Figure 1 : Route dégradée et écoulement de sédiments à Culebra (Copyright : PDC)

Les ouragans Irma et Maria ont traversé Porto Rico en 2017 et ont causé des dommages importants aux herbiers marins, aux récifs coralliens et aux mangroves. Par la suite, une évaluation des herbiers marins a été menée dans l’ensemble de Culebra pour quantifier l’ampleur et l’étendue spatiale des impacts sur les communautés d’herbiers marins dus aux ouragans. Cette évaluation a porté sur l’habitat des herbiers marins à Tamarindo et ceux des zones adjacentes. Une analyse SIG a été utilisée pour examiner l’extension spatiale avant et après les impacts des ouragans, et une vérification au sol après les ouragans a été effectuée en échantillonnant l’état écologique des herbiers. À Tamarindo, l’extension spatiale des herbiers marins a diminué de 27,6 % entre 2010 et 2017 (Figure 2).

Figure 2 : L’extension spatiale des herbiers marins avant (2010 – gauche) et après (2017 – droite) les ouragans dans une zone d’étude de 28 632 m² à Tamarindo. (Source: Hernández-Delgado et al. (2018))

Objectifs

L’objectif de ce projet pilote est de protéger et de conserver l’habitat des herbiers marins de la plage de Tamarindo en réduisant les menaces actuelles dues aux sources de pollution telluriques (LBSP) et à l’érosion qui entrainent des apports importants de sédiments et de nutriments au niveau des d’herbiers marins et récifs coralliens proches du rivage.

PDC a mis en œuvre une variété de meilleures pratiques de gestion pour lutter contre la LBSP et améliorer la qualité des eaux littorales pour l’habitat des herbiers.

Le site du projet est situé dans la réserve marine Canal Luis Peña, dans les zones littorales de la plage de Tamarindo, sur l’île de Culebra, à l’est de Porto Rico continental (Figures 3). Le projet s’est concentré sur les habitats d’herbiers marins situés directement à l’ouest de la plage de Tamarindo. Le projet proposé, a été mis en œuvre sur une période de 12 mois (août 2021-août 2022) par PDC.

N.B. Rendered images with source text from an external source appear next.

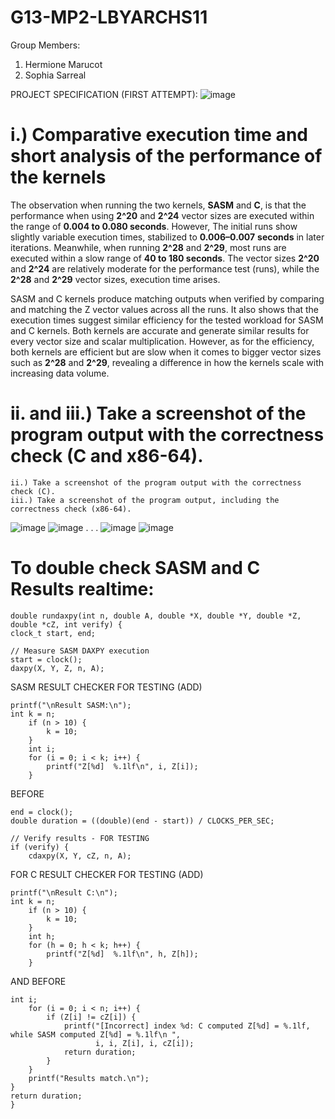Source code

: # G13-MP2-LBYARCHS11

Group Members:
1. Hermione Marucot
2. Sophia Sarreal

PROJECT SPECIFICATION (FIRST ATTEMPT):
![image](https://github.com/user-attachments/assets/42115e3f-b892-4dfc-a014-942d1175fa07)

# i.) Comparative execution time and short analysis of the performance of the kernels

The observation when running the two kernels, **SASM** and **C**, is that the performance when using **2^20** and **2^24** vector sizes are executed within the range of **0.004 to 0.080 seconds**. However, The initial runs show slightly variable execution times, stabilized to **0.006–0.007** **seconds** in later iterations. Meanwhile, when running **2^28** and **2^29**, most runs are executed within a slow range of **40 to 180 seconds**. The vector sizes **2^20** and **2^24** are relatively moderate for the performance test (runs), while the **2^28** and **2^29** vector sizes, execution time arises.

SASM and C kernels produce matching outputs when verified by comparing and matching the Z vector values across all the runs. It also shows that the execution times suggest similar efficiency for the tested workload for SASM and C kernels. Both kernels are accurate and generate similar results for every vector size and scalar multiplication. However, as for the efficiency, both kernels are efficient but are slow when it comes to bigger vector sizes such as **2^28** and **2^29**, revealing a difference in how the kernels scale with increasing data volume.

# ii. and iii.) Take a screenshot of the program output with the correctness check (C and x86-64).
	ii.) Take a screenshot of the program output with the correctness check (C).
	iii.) Take a screenshot of the program output, including the correctness check (x86-64).
![image](https://github.com/user-attachments/assets/d8957238-3203-4fbc-bc36-55f1ca7e0dc0)
![image](https://github.com/user-attachments/assets/06244d96-ab83-4082-b1dd-81e7a7ccf48c)
.
.
.
![image](https://github.com/user-attachments/assets/b2252142-a17d-4138-9a30-2d821b0b3c89)
![image](https://github.com/user-attachments/assets/63cdb031-83ab-4b21-847b-a7bdbe6a41ee)

# To double check SASM and C Results realtime:


    double rundaxpy(int n, double A, double *X, double *Y, double *Z, double *cZ, int verify) {
    clock_t start, end;
    
    // Measure SASM DAXPY execution
    start = clock();
    daxpy(X, Y, Z, n, A);
    
    
 SASM RESULT CHECKER FOR TESTING (ADD)

    printf("\nResult SASM:\n");
    int k = n;
		if (n > 10) {
		    k = 10;
		}
	    int i;	
		for (i = 0; i < k; i++) {
		    printf("Z[%d]  %.1lf\n", i, Z[i]);
		}
BEFORE
      
    end = clock();
    double duration = ((double)(end - start)) / CLOCKS_PER_SEC;
    
    // Verify results - FOR TESTING
    if (verify) {
        cdaxpy(X, Y, cZ, n, A);
	
FOR C RESULT CHECKER FOR TESTING (ADD)

	printf("\nResult C:\n");
	int k = n;
		if (n > 10) {
		    k = 10;
		}
	    int h;	
		for (h = 0; h < k; h++) {
		    printf("Z[%d]  %.1lf\n", h, Z[h]);
		}
AND BEFORE

    int i;
        for (i = 0; i < n; i++) {
            if (Z[i] != cZ[i]) {
                printf("[Incorrect] index %d: C computed Z[%d] = %.1lf, while SASM computed Z[%d] = %.1lf\n ",
                       i, i, Z[i], i, cZ[i]);
                return duration;
            }
        }
        printf("Results match.\n");
    }
    return duration;
    }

Ce projet a complété un effort actuel dans la conception du projet et l’obtention des permis nécessaires, qui étaient les premières étapes vers la mise en œuvre des travaux à Tamarindo Beach. Le financement du Département des ressources naturelles et environnementales de Porto Rico (DNER) a permis au PDC d’organiser une réunion de lancement avec les principales parties prenantes afin de discuter du projet, d’achever la conception du projet et d’obtenir tous les permis nécessaires à la conformité environnementale. Le financement de Carib-Coast a fourni les moyens nécessaires pour la phase de mise en œuvre des bonnes pratiques de gestion et la restauration du littoral.

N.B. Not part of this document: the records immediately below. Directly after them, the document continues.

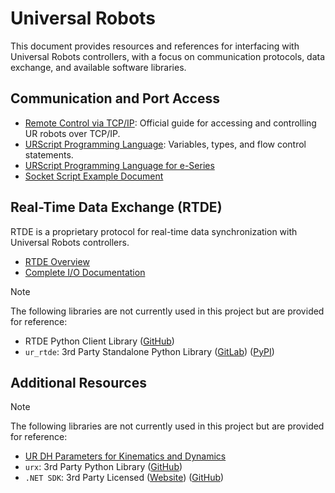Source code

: # Universal Robots

This document provides resources and references for interfacing with Universal Robots controllers, with a focus on communication protocols, data exchange, and available software libraries.

## Communication and Port Access

- [Remote Control via TCP/IP](https://www.universal-robots.com/articles/ur/interface-communication/remote-control-via-tcpip/): Official guide for accessing and controlling UR robots over TCP/IP.
- [URScript Programming Language](https://s3-eu-west-1.amazonaws.com/ur-support-site/77327/scriptManual_e-Series_5.9.4.pdf): Variables, types, and flow control statements.
- [URScript Programming Language for e-Series](https://s3-eu-west-1.amazonaws.com/ur-support-site/115824/scriptManual_SW5.11.pdf)
- [Socket Script Example Document](https://s3-eu-west-1.amazonaws.com/ur-support-site/29983/Script%20command%20Examples.pdf)

## Real-Time Data Exchange (RTDE)

RTDE is a proprietary protocol for real-time data synchronization with Universal Robots controllers.

- [RTDE Overview](https://www.universal-robots.com/developer/communication-protocol/rtde/)
- [Complete I/O Documentation](https://www.universal-robots.com/articles/ur/interface-communication/real-time-data-exchange-rtde-guide/)

> [!Note]
> The following libraries are not currently used in this project but are provided for reference:
>
> - RTDE Python Client Library ([GitHub](https://github.com/UniversalRobots/RTDE_Python_Client_Library))
> - `ur_rtde`: 3rd Party Standalone Python Library ([GitLab](https://gitlab.com/sdurobotics/ur_rtde)) ([PyPI](https://pypi.org/project/ur-rtde/#data))

## Additional Resources

> [!Note]  
> The following libraries are not currently used in this project but are provided for reference:
> - [UR DH Parameters for Kinematics and Dynamics](https://www.universal-robots.com/articles/ur/application-installation/dh-parameters-for-calculations-of-kinematics-and-dynamics/)
> - `urx`: 3rd Party Python Library ([GitHub](https://github.com/SintefManufacturing/python-urx))
> - `.NET SDK`: 3rd Party Licensed ([Website](https://underautomation.com/universal-robots)) ([GitHub](https://github.com/underautomation/UniversalRobots.NET))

Figure 3 : Une carte de toutes les zones protégées (en vert) et des zones marines protégées (en bleu) à Porto Rico. L’emplacement du site du projet, la plage de Tamarindo, sur l’île de Culebra, est indiqué par la flèche rouge, et se trouve dans la réserve marine du Canal Luis Peña. (Source : Castro-Prieto (2019))

Principaux résultats

PDC a élaboré un projet de conception du site à restaurer qui comprenait les zones où des barrières végétales devaient être créées ainsi que l’emplacement et les spécifications des meilleures pratiques de gestion qui devaient être utilisées pour réduire les sources terrestres de pollution qui pénètrent dans les herbiers marins du littoral de Tamarindo Beach. La conception du projet se trouve à l’annexe I du rapport final.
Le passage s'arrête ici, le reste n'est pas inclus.